No sabemos si el nombre por el que todos en su pueblo conocen a Lucky guarda relación con el célebre vaquero creado por Goscinny y Morris. Puede ser. Se sospecha tras el prólogo del film que, con la melodía de una ranchera como fondo, muestra el comienzo del nuevo día de un anciano solitario – esquivando siempre su rostro, hasta el momento en el que Harry Dean Stanton se cala su sombrero de cowboy. Y sale a caminar por el desierto.
Lo que sigue entonces, sin solución de continuidad, es pura poesía. Entiéndase, no un romance heroico a lo Terrence Malick, sino más bien un poema en versos sueltos, muy a lo Paterson (Jim Jarmusch, 2016), muy al modo de William Carlos Williams. Con sus rimas internas y su reflexión filosófica (existencialismo químicamente puro) escondidos tras un cigarrillo o una taza de café, tras un crucigrama. Lucky es el prototipo de hombre casi libre: libre porque sabe quién es y de dónde viene; casi porque intuye adónde va, y tiembla. A las puertas del telón final, el personaje de Dean Stanton (y el actor mismo) deja caer las máscaras de la hipocresía de la vida adulta, para mostrar en plenitud esa etapa de inocencia conquistada que puede ser la senectud. Un estadio de humanidad entrañable, en el que ya no se tiene reparos a llamar a las cosas por su nombre, a veces a través de un depurado cinismo. Un período en el que molesta el afán controlador, porque se ha llegado a la conclusión de que se está de prestado en la vida.

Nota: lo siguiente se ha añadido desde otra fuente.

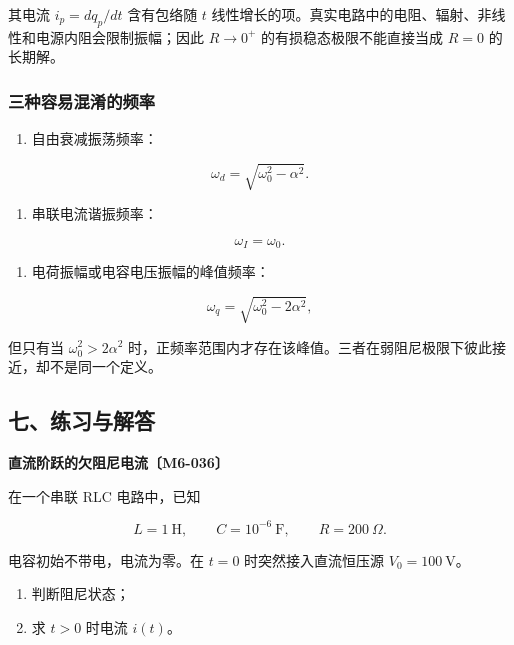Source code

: 其电流 \(i_p=dq_p/dt\) 含有包络随 \(t\)
线性增长的项。真实电路中的电阻、辐射、非线性和电源内阻会限制振幅；因此
\(R\to0^+\) 的有损稳态极限不能直接当成 \(R=0\) 的长期解。

\subsubsection{三种容易混淆的频率}\label{m6:ux4e09ux79cdux5bb9ux6613ux6df7ux6dc6ux7684ux9891ux7387}

\begin{enumerate}
\def\labelenumi{\arabic{enumi}.}
\tightlist
\item
  自由衰减振荡频率：
\end{enumerate}

\[
\omega_d=\sqrt{\omega_0^2-\alpha^2}.
\]

\begin{enumerate}
\def\labelenumi{\arabic{enumi}.}
\setcounter{enumi}{1}
\tightlist
\item
  串联电流谐振频率：
\end{enumerate}

\[
\omega_I=\omega_0.
\]

\begin{enumerate}
\def\labelenumi{\arabic{enumi}.}
\setcounter{enumi}{2}
\tightlist
\item
  电荷振幅或电容电压振幅的峰值频率：
\end{enumerate}

\[
\omega_q=\sqrt{\omega_0^2-2\alpha^2},
\tag{57-30}
\]

但只有当 \(\omega_0^2>2\alpha^2\)
时，正频率范围内才存在该峰值。三者在弱阻尼极限下彼此接近，却不是同一个定义。

\subsection{七、练习与解答}\label{m6:ux4e03ux7ec3ux4e60ux4e0eux89e3ux7b54-1}

\par{}
\noindent\begin{minipage}{\linewidth}

\textbf{直流阶跃的欠阻尼电流〔M6-036〕}

在一个串联 RLC 电路中，已知

\[
L=1\ \mathrm H,\qquad C=10^{-6}\ \mathrm F,\qquad R=200\ \Omega.
\]

电容初始不带电，电流为零。在 \(t=0\) 时突然接入直流恒压源
\(V_0=100\ \mathrm V\)。

\begin{enumerate}
\def\labelenumi{\arabic{enumi}.}
\tightlist
\item
  判断阻尼状态；
\item
  求 \(t>0\) 时电流 \(i(t)\)。
\end{enumerate}

\end{minipage}\par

Los paisajes fotografiados por Tim Suhrsted, que tanto recuerdan a los de aquel otro punto álgido de la carrera de Dean Stanton, París-Texas (Wim Wenders, 1984), funcionan como un duplicado del alma de Lucky. Lugares tan áridos como auténticos, en contraste con el impostado jardín frondoso del local del que fue expulsado el viejo, por saltarse las normas absurdas de un mundo que había dejado de entender.
Apoyado en un lúcido guion de los desconocidos Logan Sparks y Drago Sumonja (que bien se puede tildar, parafraseando una de sus líneas, de “profundo de cojones”), John Carrol Lynch entrega un sólido debut que deja ganas de más, de mucho más de ese cine pequeño y auténtico traspasado de humanidad verdadera. Cansada quizá, pero sonriente. Como en el guiño final de Dean Stanton a la cámara, que porta la conciencia de una despedida. Un fin que sella el comienzo de una carrera cinematográfica ojalá tan fructífera como la del “otro” Lynch. Quien, por cierto, sale en la película, y, como siempre, triunfa.